The New York Federal Reserve posted its quarterly report covering household debt earlier this week. The report noted that outstanding credit card debt now tops $1 trillion. In total, household debt surpassed $17.05 trillion – the highest amount on record. The authors of the report were relatively subdued in their assessment of rising debt during a period of rapidly rising interest rates.
Moody’s, in their review, said delinquencies for both auto loans and cards are now above pre-pandemic levels – and will likely continue to rise rapidly as the job market slows.
To quote the report:
The rate of new delinquencies on household debt of all types increased to 3.18% in the second quarter of 2023, up 18 bps from Q1 2023 and 77 bps from Q2 2022, but because of low mortgage delinquencies remains well below the 4.67% rate in Q2 2019.

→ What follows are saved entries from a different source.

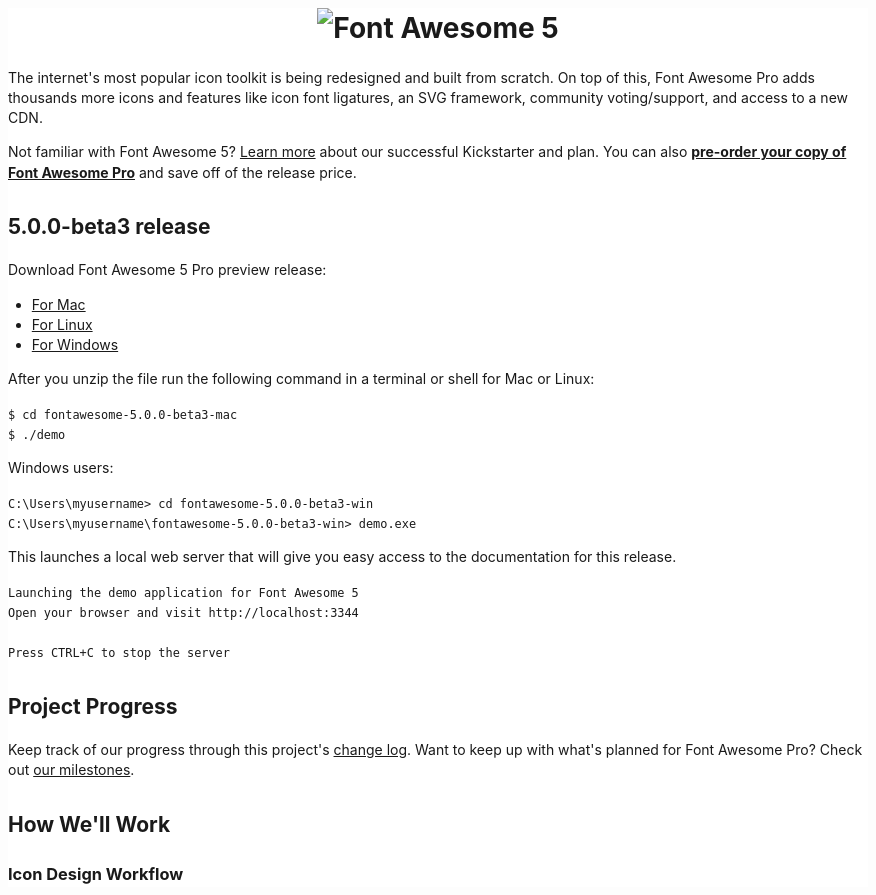 <h1 align="center"><img src="https://img.fortawesome.com/349cfdf6/gh-logo.svg" alt="Font Awesome 5" width="50%"></h1>

The internet's most popular icon toolkit is being redesigned and built from scratch. On top of this, Font Awesome Pro adds thousands more icons and features like icon font ligatures, an SVG framework, community voting/support, and access to a new CDN.

Not familiar with Font Awesome 5? [Learn more](https://www.kickstarter.com/projects/232193852/font-awesome-5) about our successful Kickstarter and plan. You can also **[pre-order your copy of Font Awesome Pro](http://five.fontawesome.io/)** and save off of the release price.

## 5.0.0-beta3 release

Download Font Awesome 5 Pro preview release:

* [For Mac](https://github.com/FortAwesome/Font-Awesome-Pro/releases/download/5.0.0-beta3/fontawesome-5.0.0-beta3-mac.zip)
* [For Linux](https://github.com/FortAwesome/Font-Awesome-Pro/releases/download/5.0.0-beta3/fontawesome-5.0.0-beta3-linux.zip)
* [For Windows](https://github.com/FortAwesome/Font-Awesome-Pro/releases/download/5.0.0-beta3/fontawesome-5.0.0-beta3-win.zip)

After you unzip the file run the following command in a terminal or shell for Mac or Linux:

```shell
$ cd fontawesome-5.0.0-beta3-mac
$ ./demo
```

Windows users:

```shell
C:\Users\myusername> cd fontawesome-5.0.0-beta3-win
C:\Users\myusername\fontawesome-5.0.0-beta3-win> demo.exe
```

This launches a local web server that will give you easy access to the documentation for this release.

```shell
Launching the demo application for Font Awesome 5
Open your browser and visit http://localhost:3344

Press CTRL+C to stop the server
```

## Project Progress
Keep track of our progress through this project's [change log](https://github.com/FortAwesome/Font-Awesome-Pro/blob/master/CHANGELOG.md). Want to keep up with what's planned for Font Awesome Pro? Check out [our milestones](https://github.com/FortAwesome/Font-Awesome-Pro/milestones?direction=asc&sort=due_date&state=open).

## How We'll Work

### Icon Design Workflow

The rate of new credit card and auto loan delinquencies continues to accelerate. New credit card delinquencies were 7.20% in Q2, up 69 bps from Q1 and now 34 bps above the Q2 2019 level of 6.86% despite rapid credit card balance growth suppressing the Q2 increase in delinquencies. New auto loan delinquencies were 7.28% in Q2, up 40 bps from Q1 and now 35 bps above Q2 2019 levels of 6.93%. New residential delinquencies were 2.56% in Q2, up 13 bps from Q1 but still 87 bps below Q2 2019 levels.
Given our current baseline expectation of a mild recession, delinquencies will likely continue to increase. Assuming unemployment peaks near 5%, we project that the rate of new credit card and auto loan delinquencies will likely peak in 2024 at around 9% to 10% versus the 2019 rate of around 7% for both. We also expect new residential mortgage delinquencies to continue to rise, though they are unlikely to reach 2019 levels until at least mid-2024.
Moody’s predicted that total household debt will continue to rise in the coming quarters.